Robert Sawyer, a brand identity consultant, now walks around with the city with a compact but powerful flashlight. “If I’m in a building and the elevators were to go down, I don’t want to be in the dark,” said Sawyer.
A similar sentiment undoubtedly triggered a cell phone boom after Sept. 11. Prior to the attacks, many “creatives” judged mobile communication as gauche — something for pimps, drug dealers and garmentos. I can afford not to be in touch, the thinking went. Now, after hearing broadcast recordings of doomed victims of the attacks, saying a last goodbye to their loved ones thanks to wireless technology, there is no shame in whipping out a cell phone to call home.
Within a week of the attack, Jim Glenn bought cell phones for his two daughters. “They are obligated to call me [and their mother] when they get home from school,” said Glenn, known as Smokey to patrons of Toad Hall, the Downtown pub where he tends bar. He stops cutting limes for a moment of revelation. “From her junior high school, my youngest daughter — I guess she was 12 at the time — watched people jump from the buildings. . . I’m more protective now and we keep in closer contact. I thought they might resent it, but they’ve sort of embraced it,” said Glenn, who stopped working nights after the attacks so he could spend more time with his family.
“You become more aware of the importance of the connections to other people, which also means you are more anxious about [those] attachments,” observed Dr. Marshall, who sees a potential flip side to increased communication within families. “There were a lot more problems with couples and the couples did not even realize that it was connected to 9/11 and the aftermath. If both members of the couple are anxious, there’s more blaming, more displacement of the trouble onto the other person. Parents hover more over their children. The children might lash out, especially if they were used to being independent.”
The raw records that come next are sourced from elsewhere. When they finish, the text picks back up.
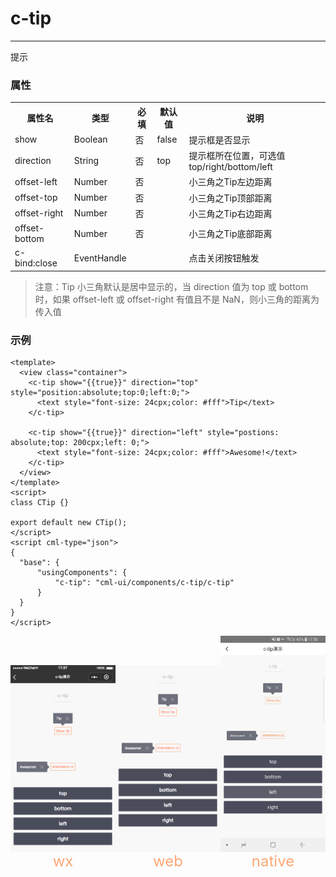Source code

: # c-tip

---

提示

### 属性

<table>
  <tr>
    <th>属性名</th>
    <th>类型</th>
    <th>必填</th>
    <th>默认值</th>
    <th>说明</th>
  </tr>
  <tr>
    <td>show</td>
    <td>Boolean</td>
    <td>否</td>
    <td>false</td>
    <td>提示框是否显示</td>
  </tr>
  <tr>
    <td>direction</td>
    <td>String</td>
    <td>否</td>
    <td>top</td>
    <td>提示框所在位置，可选值top/right/bottom/left</td>
  </tr>
  <tr>
    <td>offset-left</td>
    <td>Number</td>
    <td>否</td>
    <td></td>
    <td>小三角之Tip左边距离</td>
  </tr>
  <tr>
    <td>offset-top</td>
    <td>Number</td>
    <td>否</td>
    <td></td>
    <td>小三角之Tip顶部距离</td>
  </tr>
  <tr>
    <td>offset-right</td>
    <td>Number</td>
    <td>否</td>
    <td></td>
    <td>小三角之Tip右边距离</td>
  </tr>
  <tr>
    <td>offset-bottom</td>
    <td>Number</td>
    <td>否</td>
    <td></td>
    <td>小三角之Tip底部距离</td>
  </tr>
  <tr>
    <td>c-bind:close</td>
    <td>EventHandle</td>
    <td></td>
    <td></td>
    <td>点击关闭按钮触发</td>
  </tr>
</table>

> 注意：Tip 小三角默认是居中显示的，当 direction 值为 top 或 bottom 时，如果 offset-left 或 offset-right 有值且不是 NaN，则小三角的距离为传入值

### 示例

```vue
<template>
  <view class="container">
    <c-tip show="{{true}}" direction="top" style="position:absolute;top:0;left:0;">
      <text style="font-size: 24cpx;color: #fff">Tip</text>
    </c-tip>

    <c-tip show="{{true}}" direction="left" style="postions: absolute;top: 200cpx;left: 0;">
      <text style="font-size: 24cpx;color: #fff">Awesome!</text>
    </c-tip>
  </view>
</template>
<script>
class CTip {}

export default new CTip();
</script>
<script cml-type="json">
{
  "base": {
      "usingComponents": {
          "c-tip": "cml-ui/components/c-tip/c-tip"
      }
  }
}
</script>
```

<div style="display: flex;flex-direction: row;justify-content: space-around; align-items: flex-end;">
  <div style="display: flex;flex-direction: column;align-items: center;">
    <img src="../images/tip_wx.png" width="200px" />
    <text style="color: #fda775;font-size: 24px;">wx</text>
  </div>
  <div style="display: flex;flex-direction: column;align-items: center;">
    <img src="../images/tip_web.png" width="200px" />
    <text style="color: #fda775;font-size: 24px;">web</text>
  </div>
  <div style="display: flex;flex-direction: column;align-items: center;">
    <img src="../images/tip_native.jpg" width="200px" />
    <text style="color: #fda775;font-size: 24px;">native</text>
  </div>
</div>
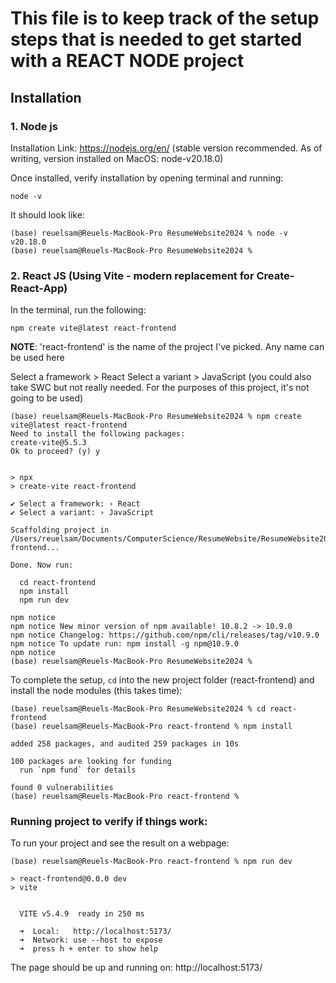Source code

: # This file is to keep track of the setup steps that is needed to get started with a REACT NODE project

## Installation

### 1. Node js
Installation Link: https://nodejs.org/en/ (stable version recommended. As of writing, version installed on MacOS: node-v20.18.0)

Once installed, verify installation by opening terminal and running:
```
node -v
```
It should look like:
```
(base) reuelsam@Reuels-MacBook-Pro ResumeWebsite2024 % node -v
v20.18.0
(base) reuelsam@Reuels-MacBook-Pro ResumeWebsite2024 % 
```

### 2. React JS (Using Vite - modern replacement for Create-React-App)

In the terminal, run the following: 
```
npm create vite@latest react-frontend
```
**NOTE**: 'react-frontend' is the name of the project I've picked. Any name can be used here

Select a framework > React
Select a variant > JavaScript (you could also take SWC but not really needed. For the purposes of this project, it's not going to be used)

```
(base) reuelsam@Reuels-MacBook-Pro ResumeWebsite2024 % npm create vite@latest react-frontend
Need to install the following packages:
create-vite@5.5.3
Ok to proceed? (y) y


> npx
> create-vite react-frontend

✔ Select a framework: › React
✔ Select a variant: › JavaScript

Scaffolding project in /Users/reuelsam/Documents/ComputerScience/ResumeWebsite/ResumeWebsite2024/react-frontend...

Done. Now run:

  cd react-frontend
  npm install
  npm run dev

npm notice
npm notice New minor version of npm available! 10.8.2 -> 10.9.0
npm notice Changelog: https://github.com/npm/cli/releases/tag/v10.9.0
npm notice To update run: npm install -g npm@10.9.0
npm notice
(base) reuelsam@Reuels-MacBook-Pro ResumeWebsite2024 % 
```

To complete the setup, `cd` into the new project folder (react-frontend) and install the node modules (this takes time):
```
(base) reuelsam@Reuels-MacBook-Pro ResumeWebsite2024 % cd react-frontend 
(base) reuelsam@Reuels-MacBook-Pro react-frontend % npm install

added 258 packages, and audited 259 packages in 10s

100 packages are looking for funding
  run `npm fund` for details

found 0 vulnerabilities
(base) reuelsam@Reuels-MacBook-Pro react-frontend % 
```

### Running project to verify if things work:

To run your project and see the result on a webpage:
```
(base) reuelsam@Reuels-MacBook-Pro react-frontend % npm run dev

> react-frontend@0.0.0 dev
> vite


  VITE v5.4.9  ready in 250 ms

  ➜  Local:   http://localhost:5173/
  ➜  Network: use --host to expose
  ➜  press h + enter to show help
```

The page should be up and running on: http://localhost:5173/

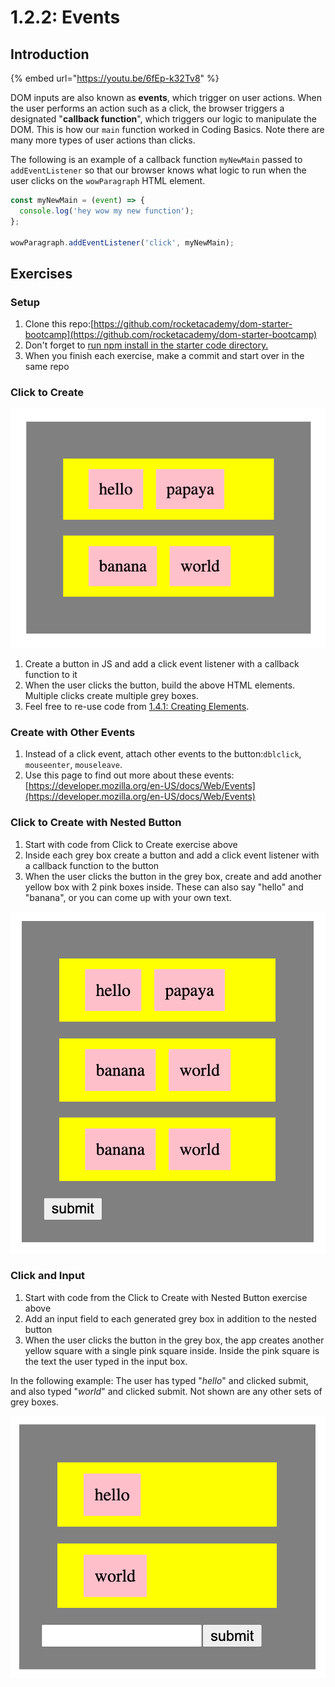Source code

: # 1.2.2: Events

## Introduction

{% embed url="https://youtu.be/6fEp-k32Tv8" %}

DOM inputs are also known as **events**, which trigger on user actions. When the user performs an action such as a click, the browser triggers a designated "**callback function**", which triggers our logic to manipulate the DOM. This is how our `main` function worked in Coding Basics. Note there are many more types of user actions than clicks.

The following is an example of a callback function `myNewMain` passed to `addEventListener` so that our browser knows what logic to run when the user clicks on the `wowParagraph` HTML element.

```javascript
const myNewMain = (event) => {
  console.log('hey wow my new function');
};

wowParagraph.addEventListener('click', myNewMain);
```

## Exercises

### Setup

1. Clone this repo:[https://github.com/rocketacademy/dom-starter-bootcamp](https://github.com/rocketacademy/dom-starter-bootcamp)
2. Don't forget to [run npm install in the starter code directory.](../../course-logistics/required-hardware-and-software.md#eslint-npm-configuration-libraries)
3. When you finish each exercise, make a commit and start over in the same repo

### Click to Create

![](<../../.gitbook/assets/Screen Shot 2020-09-29 at 6.52.58 PM.png>)

1. Create a button in JS and add a click event listener with a callback function to it
2. When the user clicks the button, build the above HTML elements. Multiple clicks create multiple grey boxes.
3. Feel free to re-use code from [1.4.1: Creating Elements](1.2.1-creating-elements.md#exercises).

### Create with Other Events

1. Instead of a click event, attach other events to the button:`dblclick`, `mouseenter`, `mouseleave`.
2. Use this page to find out more about these events: [https://developer.mozilla.org/en-US/docs/Web/Events](https://developer.mozilla.org/en-US/docs/Web/Events)

### Click to Create with Nested Button

1. Start with code from Click to Create exercise above
2. Inside each grey box create a button and add a click event listener with a callback function to the button
3. When the user clicks the button in the grey box, create and add another yellow box with 2 pink boxes inside. These can also say "hello" and "banana", or you can come up with your own text.

![](<../../.gitbook/assets/Screen Shot 2020-10-15 at 5.49.12 PM.png>)

### **Click and Input**

1. Start with code from the Click to Create with Nested Button exercise above
2. Add an input field to each generated grey box in addition to the nested button
3. When the user clicks the button in the grey box, the app creates another yellow square with a single pink square inside. Inside the pink square is the text the user typed in the input box.

In the following example: The user has typed "_hello_" and clicked submit, and also typed "_world_" and clicked submit. Not shown are any other sets of grey boxes.

![](<../../.gitbook/assets/Screen Shot 2020-10-15 at 5.27.39 PM.png>)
Perhaps the most common behavioral change, say mental health professionals, is a heightened “startle effect,” an acute sensitivity to sudden, loud noise. When a truck backfires, a steam pipe explodes or a jet roars overhead, New Yorkers flinch. Hearts beat faster. “If I see a helicopter I wonder is that a regular helicopter or a helicopter with a purpose,” explained Roger Newton, a photographer sitting outside a Soho coffee shop with his Pug Murry — “there’s no ‘A’ in Murry,” pointed out Newton — draped across his lap.
In May, a chartered Continental Airlines jet bringing home troops from Iraq buzzed the Statue of Liberty, giving its war-weary passengers a thrill and countless war-weary New Yorkers a scare. (Barraged by complaints, the Federal Aviation Authority subsequently issued an order banning similar stunts.)
Low-flying airplanes and hovering helicopters do not faze Frances Reddick. Plenty else does. As the Parks Department employee stabs cigarette butts with a spike in front of a Soho playground, she rattles off a list of recent qualms: She now avoids buildings that are more than five stories tall. She can’t help but think towering inferno when she sees chimney smoke rise above a building. When a man who could be from the Middle East gets on her subway car, she gets off. “But do you know the biggest difference after 9/11?” she asks. “I don’t read newspapers on purpose — too much stress.”
Wallis, a Village resident and writer, is the editor of the forthcoming anthology “Killed: True Stories You Were Never Meant To Read.”